Here's five random fun facts about Ilothwii:

1. Possibly my favourite word in Ilothwii, at least from an etymological standpoint, is ithokshangji, “lava”, which breaks downs as Water.INSTR.CLS-Fire.DIR.CLS-go/move-HAB, so something like “the fire that customarily moves like water”, or less literally “liquid fire”. A close second would be ghëëlithyuhlqaji’, “archipelago”, which parses as DIVERS-Water.LOC.Cls-Land-LOC.COP, or “The land that is located here and there in the water”. 

2. Many have pointed out that the language sounds like something out of the works of H.P. Lovecraft. This is no coincidence; the names used in Lovecraft’s mythos were one of the original points of inspiration for the language. In fact, the working title for the language before I settled on “ilothwii” was literally “Lovecraftian”. There are also many lovecraft-related easter eggs in the lexicon, probably the most obvious being the fact that the word for “he/she/it is eating” is kthuulu.
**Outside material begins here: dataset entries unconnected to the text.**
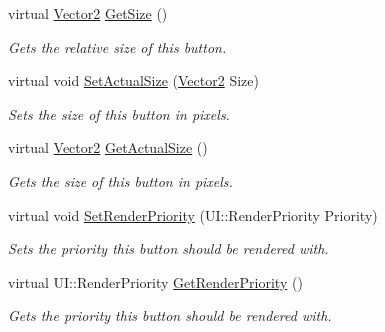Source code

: \begin{DoxyCompactItemize}
virtual \hyperlink{classphys_1_1Vector2}{Vector2} \hyperlink{classphys_1_1UI_1_1Button_ade75e042d1a19be5d4fb1b16913af5a5}{GetSize} ()
\begin{DoxyCompactList}\small\item\em Gets the relative size of this button. \item\end{DoxyCompactList}\item 
virtual void \hyperlink{classphys_1_1UI_1_1Button_a4075f879a67726b80c18d3bc647e12fe}{SetActualSize} (\hyperlink{classphys_1_1Vector2}{Vector2} Size)
\begin{DoxyCompactList}\small\item\em Sets the size of this button in pixels. \item\end{DoxyCompactList}\item 
virtual \hyperlink{classphys_1_1Vector2}{Vector2} \hyperlink{classphys_1_1UI_1_1Button_ab6640af433afe96d5f6bd7016986d73f}{GetActualSize} ()
\begin{DoxyCompactList}\small\item\em Gets the size of this button in pixels. \item\end{DoxyCompactList}\item 
virtual void \hyperlink{classphys_1_1UI_1_1Button_a569053caa70448d560fd016d86ef52cb}{SetRenderPriority} (UI::RenderPriority Priority)
\begin{DoxyCompactList}\small\item\em Sets the priority this button should be rendered with. \item\end{DoxyCompactList}\item 
virtual UI::RenderPriority \hyperlink{classphys_1_1UI_1_1Button_aa17ffbc9b0d4eed151ff5ecbf93d88b8}{GetRenderPriority} ()
\begin{DoxyCompactList}\small\item\em Gets the priority this button should be rendered with. \item\end{DoxyCompactList}\end{DoxyCompactItemize}
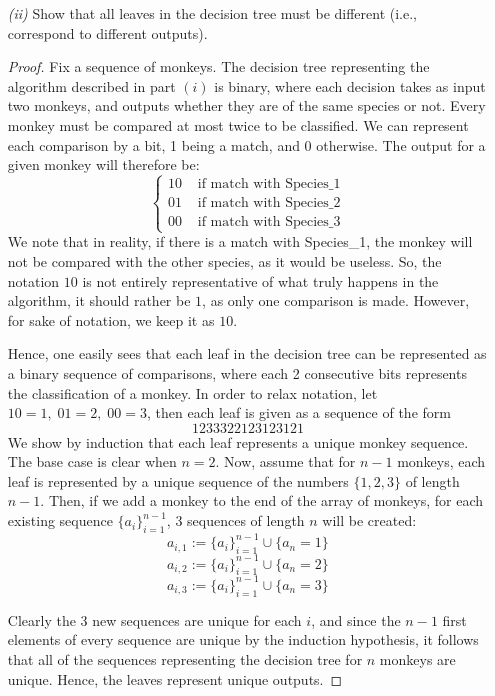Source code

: \documentclass[12pt]{article}
\theoremstyle{definition}
\theoremstyle{remark}
\begin{document}
\begin{enumerate}
\begin{enumerate}
    \item[\it (ii)] Show that all leaves in the decision tree must be different (i.e., correspond to different outputs).
\begin{proof} 
    Fix a sequence of monkeys. The decision tree representing the algorithm described in part $(i)$ is binary, where each decision takes as input two monkeys, and outputs whether they are of the same species or not. Every monkey must be compared at most twice to be classified. We can represent each comparison by a bit, 1 being a match, and 0 otherwise. The output for a given monkey will therefore be: 
   $$\left\{ \begin{matrix}
     10 & \text{ if match with Species\_1} \\ 
01 & \text{ if match with Species\_2} \\ 
00 & \text{ if match with Species\_3} 
   \end{matrix} \right.$$
    We note that in reality, if there is a match with Species\_1, the monkey will not be compared with the other species, as it would be useless. So, the notation $10$ is not entirely representative of what truly happens in the algorithm, it should rather be $1$, as only one comparison is made. However, for sake of notation, we keep it as $10.$

    \hspace{24pt}Hence, one easily sees that each leaf in the decision tree can be represented as a binary sequence of comparisons, where each 2 consecutive bits represents the classification of a monkey. In order to relax notation, let $10 = 1, \; 01 = 2,\; 00 = 3 $, then each leaf is given as a sequence of the form
    $$1233322123123121$$
    We show by induction that each leaf represents a unique monkey sequence. The base case is clear when $n =2$. Now, assume that for $n-1$ monkeys, each leaf is represented by a unique sequence of the numbers $\{1,2,3\}$ of length $n-1$. Then, if we add a monkey to the end of the array of monkeys, for each existing sequence $\{a_i\}_{i=1}^{n-1}$, 3 sequences of length $n$ will be created: 
    $$a_{i,1} := \{a_i\}_{i=1}^{n-1}\cup \{a_n = 1\}  $$
  $$a_{i,2} := \{a_i\}_{i=1}^{n-1}\cup \{a_n = 2\}  $$
  $$a_{i,3} := \{a_i\}_{i=1}^{n-1}\cup \{a_n = 3\}  $$

  Clearly the 3 new sequences are unique for each $i$, and since the $n-1$ first elements of every sequence are unique by the induction hypothesis, it follows that all of the sequences representing the decision tree for $n$ monkeys are unique. Hence, the leaves represent unique outputs. 


\end{proof}
\end{enumerate}
\end{enumerate}
\end{document}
3. For the sake of full disclosure, the writing system featured in the video was basically thrown together at the last minute. Before a few weeks ago, I just had this nebulous idea that ilothwii would be written using a “Romanization” of the Nekāchti script, but while I was making the video, I realized that the Nekāchti would have been in contact with the Nhlogqwa islanders long before the Nekāchti script was actually developed, and so Ilothwii would almost certainly develop its own derivative of the original simplified Edun script. Once I realized this, I had to scramble to put a new script together ASAP. I made it very angular and orthogonal, partly because I wanted it to look vaguely reminiscent of futhark and cuneiform, and partly because doing otherwise would have taken way longer to make. Considering how rushed it was, I think it came out looking alright, but I definitely need to revisit it and touch it up at some point. 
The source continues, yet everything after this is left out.